§ **Activity**
Starting at the line that has "- [ ] **Contact**" and stopping after the line that has "- [ ] **Raça (Campo", reproduce the listing below exactly; omit everything else.
START Records for the exercise
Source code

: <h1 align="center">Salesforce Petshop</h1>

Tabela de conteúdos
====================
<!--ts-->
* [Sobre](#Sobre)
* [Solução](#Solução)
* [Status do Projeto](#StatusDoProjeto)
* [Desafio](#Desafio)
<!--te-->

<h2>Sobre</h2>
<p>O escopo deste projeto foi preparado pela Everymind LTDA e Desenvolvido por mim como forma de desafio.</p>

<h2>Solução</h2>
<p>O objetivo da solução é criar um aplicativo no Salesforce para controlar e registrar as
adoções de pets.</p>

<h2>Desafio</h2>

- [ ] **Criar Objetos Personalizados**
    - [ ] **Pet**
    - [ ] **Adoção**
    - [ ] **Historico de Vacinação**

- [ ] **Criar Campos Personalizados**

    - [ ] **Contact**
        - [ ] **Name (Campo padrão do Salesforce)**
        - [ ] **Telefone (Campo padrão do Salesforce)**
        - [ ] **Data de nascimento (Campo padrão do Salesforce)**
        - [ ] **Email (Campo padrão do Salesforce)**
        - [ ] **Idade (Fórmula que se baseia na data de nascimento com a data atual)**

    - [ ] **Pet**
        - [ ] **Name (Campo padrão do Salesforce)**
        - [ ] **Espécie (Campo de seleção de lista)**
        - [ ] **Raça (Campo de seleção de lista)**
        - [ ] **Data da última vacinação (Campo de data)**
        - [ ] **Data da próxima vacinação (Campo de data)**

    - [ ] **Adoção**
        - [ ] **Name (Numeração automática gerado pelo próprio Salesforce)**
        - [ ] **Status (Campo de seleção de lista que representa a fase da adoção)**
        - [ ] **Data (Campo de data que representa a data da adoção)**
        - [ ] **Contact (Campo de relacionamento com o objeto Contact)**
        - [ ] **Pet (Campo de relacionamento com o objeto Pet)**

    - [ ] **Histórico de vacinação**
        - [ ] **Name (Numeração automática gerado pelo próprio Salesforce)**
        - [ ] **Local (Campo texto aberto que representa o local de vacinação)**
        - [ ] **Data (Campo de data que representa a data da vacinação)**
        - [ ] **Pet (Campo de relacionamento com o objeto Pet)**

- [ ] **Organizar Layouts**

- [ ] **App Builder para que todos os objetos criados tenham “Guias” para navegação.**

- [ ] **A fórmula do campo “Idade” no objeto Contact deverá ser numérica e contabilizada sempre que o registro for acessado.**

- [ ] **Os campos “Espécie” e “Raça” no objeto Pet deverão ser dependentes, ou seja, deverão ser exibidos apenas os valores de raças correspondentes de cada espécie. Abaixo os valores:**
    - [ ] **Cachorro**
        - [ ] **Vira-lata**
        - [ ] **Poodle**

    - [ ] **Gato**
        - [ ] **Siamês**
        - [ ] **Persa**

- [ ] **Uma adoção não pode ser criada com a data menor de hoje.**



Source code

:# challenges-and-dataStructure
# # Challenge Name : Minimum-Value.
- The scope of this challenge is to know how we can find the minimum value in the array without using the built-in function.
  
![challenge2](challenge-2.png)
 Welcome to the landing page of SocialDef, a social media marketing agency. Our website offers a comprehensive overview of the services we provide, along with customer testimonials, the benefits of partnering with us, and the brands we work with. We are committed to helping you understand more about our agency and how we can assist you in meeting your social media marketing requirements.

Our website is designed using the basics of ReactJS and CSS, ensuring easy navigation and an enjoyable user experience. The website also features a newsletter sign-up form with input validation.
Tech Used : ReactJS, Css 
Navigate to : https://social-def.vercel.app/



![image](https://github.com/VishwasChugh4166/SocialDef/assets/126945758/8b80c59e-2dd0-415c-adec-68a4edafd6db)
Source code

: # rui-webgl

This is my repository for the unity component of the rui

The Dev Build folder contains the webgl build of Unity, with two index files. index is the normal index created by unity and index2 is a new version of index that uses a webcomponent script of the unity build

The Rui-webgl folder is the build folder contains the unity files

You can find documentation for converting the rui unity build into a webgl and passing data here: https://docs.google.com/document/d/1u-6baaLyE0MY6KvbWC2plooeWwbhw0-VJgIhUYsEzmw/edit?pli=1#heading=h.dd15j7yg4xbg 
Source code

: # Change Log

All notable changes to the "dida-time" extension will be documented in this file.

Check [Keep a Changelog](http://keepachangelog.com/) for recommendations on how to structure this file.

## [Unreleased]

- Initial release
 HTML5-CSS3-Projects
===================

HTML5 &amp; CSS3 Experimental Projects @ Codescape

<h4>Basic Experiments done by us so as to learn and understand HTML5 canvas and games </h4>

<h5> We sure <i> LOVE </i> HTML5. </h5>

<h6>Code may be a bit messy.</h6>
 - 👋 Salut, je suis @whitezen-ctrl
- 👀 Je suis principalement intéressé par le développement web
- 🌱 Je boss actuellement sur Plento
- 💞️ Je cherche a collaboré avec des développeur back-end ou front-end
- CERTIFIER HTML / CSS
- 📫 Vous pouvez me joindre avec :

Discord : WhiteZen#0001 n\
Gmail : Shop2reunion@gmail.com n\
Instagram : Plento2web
END Records for the exercise
§ **Expected answer**
    - [ ] **Contact**
        - [ ] **Name (Campo padrão do Salesforce)**
        - [ ] **Telefone (Campo padrão do Salesforce)**
        - [ ] **Data de nascimento (Campo padrão do Salesforce)**
        - [ ] **Email (Campo padrão do Salesforce)**
        - [ ] **Idade (Fórmula que se baseia na data de nascimento com a data atual)**

    - [ ] **Pet**
        - [ ] **Name (Campo padrão do Salesforce)**
        - [ ] **Espécie (Campo de seleção de lista)**
        - [ ] **Raça (Campo de seleção de lista)**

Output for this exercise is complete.